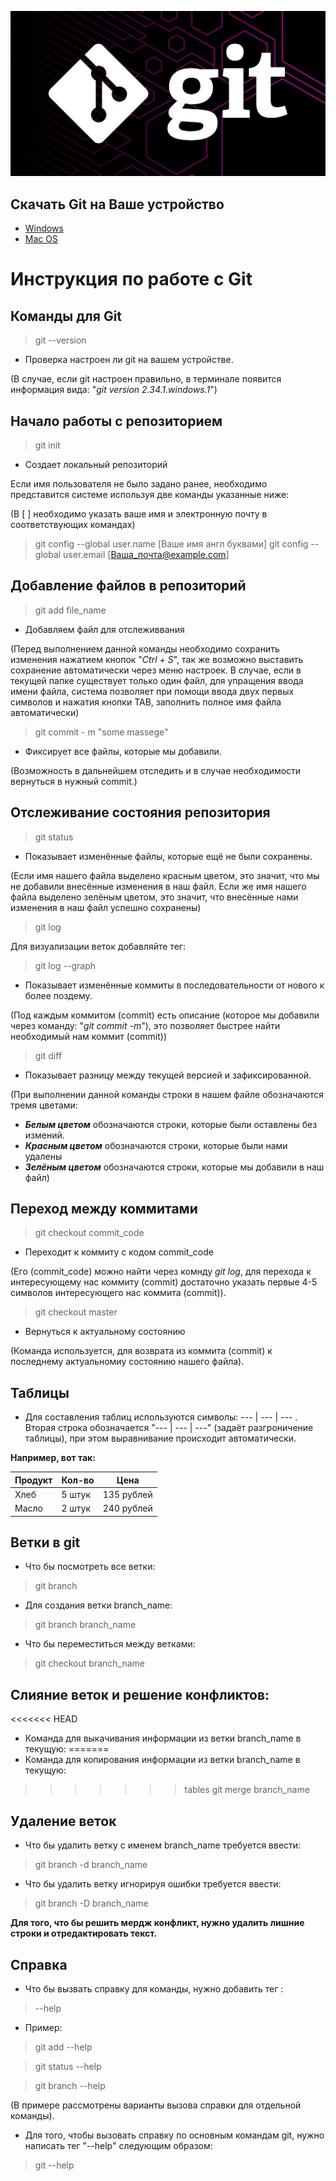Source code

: ![error](git-support-algorithm-development-4.jpg)

## Скачать Git на Ваше устройство 

* [Windows](https://git-scm.com/download/win)
* [Mac OS](https://git-scm.com/download/mac)

 # Инструкция по работе с Git

## Команды для Git

>git --version

* Проверка настроен ли git на вашем устройстве.

(В случае, если git настроен правильно, в терминале появится информация вида: "*git version 2.34.1.windows.1*")

## Начало работы с репозиторием

 > git init 

 * Создает локальный репозиторий

 Если имя пользователя не было задано ранее, необходимо представится системе используя две команды указанные ниже:

 (В [ ] необходимо указать ваше имя и электронную почту в соответствующих командах)

>git config --global user.name [Ваше имя англ буквами]
>git config --global user.email [Ваша_почта@example.com]

## Добавление файлов в репозиторий

>git add file_name

* Добавляем файл для отслеживвания 

(Перед выполнением данной команды необходимо сохранить изменения нажатием кнопок "*Ctrl + S*", так же возможно выставить сохранение автоматически через меню настроек. В случае, если в текущей папке существует только один файл, для упращения ввода имени файла, система позволяет при помощи ввода двух первых символов и нажатия кнопки TAB, заполнить полное имя файла автоматически)

>git commit - m "some massege"

* Фиксирует все файлы, которые мы добавили.

(Возможность в дальнейшем отследить и в случае необходимости вернуться в нужный commit.)

## Отслеживание состояния репозитория

>git status

* Показывает изменённые файлы, которые ещё не были сохранены.

(Если имя нашего файла выделено красным цветом, это значит, что мы не добавили внесённые изменения в наш файл. Если же имя нашего файла выделено зелёным цветом, это значит, что внесённые нами изменения в наш файл успешно сохранены)

>git log

Для визуализации веток добавляйте тег:
> git log --graph

* Показывает изменённые коммиты в последовательности от нового к более поздему.

(Под каждым коммитом (commit) есть описание (которое мы добавили через команду: "*git commit -m*"), это позволяет быстрее найти необходимый нам коммит (commit))

>git diff

* Показывает разницу между текущей версией и зафиксированной.

(При выполнении данной команды строки в нашем файле обозначаются тремя цветами:
 * *__Белым цветом__* обозначаются строки, которые были оставлены без измений.
 * *__Красным цветом__* обозначаются строки, которые были нами удалены
 * *__Зелёным цветом__* обозначаются строки, которые мы добавили в наш файл)

## Переход между коммитами

>git checkout commit_code

* Переходит к коммиту с кодом commit_code 

(Его (commit_code) можно найти через комнду *git log*, для перехода к интересующему нас коммиту (commit) достаточно указать первые 4-5 символов интересующего нас коммита (commit)).

>git checkout master

* Вернуться к актуальному состоянию

(Команда используется, для возврата из коммита (commit) к последнему актуальномиу состоянию нашего файла).

## Таблицы

* Для составления таблиц используются символы:
--- | --- | --- . Вторая строка обозначается "--- | --- | ---" (задаёт разгроничение таблицы), при этом выравнивание происходит автоматически.

**Например, вот так:**

Продукт | Кол-во | Цена
--- | --- | ---
Хлеб | 5 штук | 135 рублей
Масло | 2 штук | 240 рублей

## Ветки в git

* Что бы посмотреть все ветки: 
> git branch

* Для создания ветки branch_name:
> git branch branch_name

* Что бы переместиться между ветками:
> git checkout branch_name

## Слияние веток и решение конфликтов:

<<<<<<< HEAD
* Команда для выкачивания информации из ветки branch_name в текущую:
=======
* Команда для копирования информации из ветки branch_name в текущую:
>>>>>>> tables
> git merge branch_name

## Удаление веток

* Что бы удалить ветку с именем branch_name требуется ввести:
> git branch -d branch_name
* Что бы удалить ветку игнорируя ошибки требуется ввести:
> git branch -D branch_name

**Для того, что бы решить мердж конфликт, нужно удалить лишние строки и отредактировать текст.**

## Справка

* Что бы вызвать справку для команды, нужно добавить тег :
>--help

* Пример:
> git add --help

> git status --help

> git branch --help 

(В примере рассмотрены варианты вызова справки для отдельной команды).

* Для того, чтобы вызовать справку по основным командам git, нужно написать тег "--help" следующим образом:

>git --help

_____

What to do:
Lines holding "нужно": count them across the data and reply with the number alone.

Exercise output:
3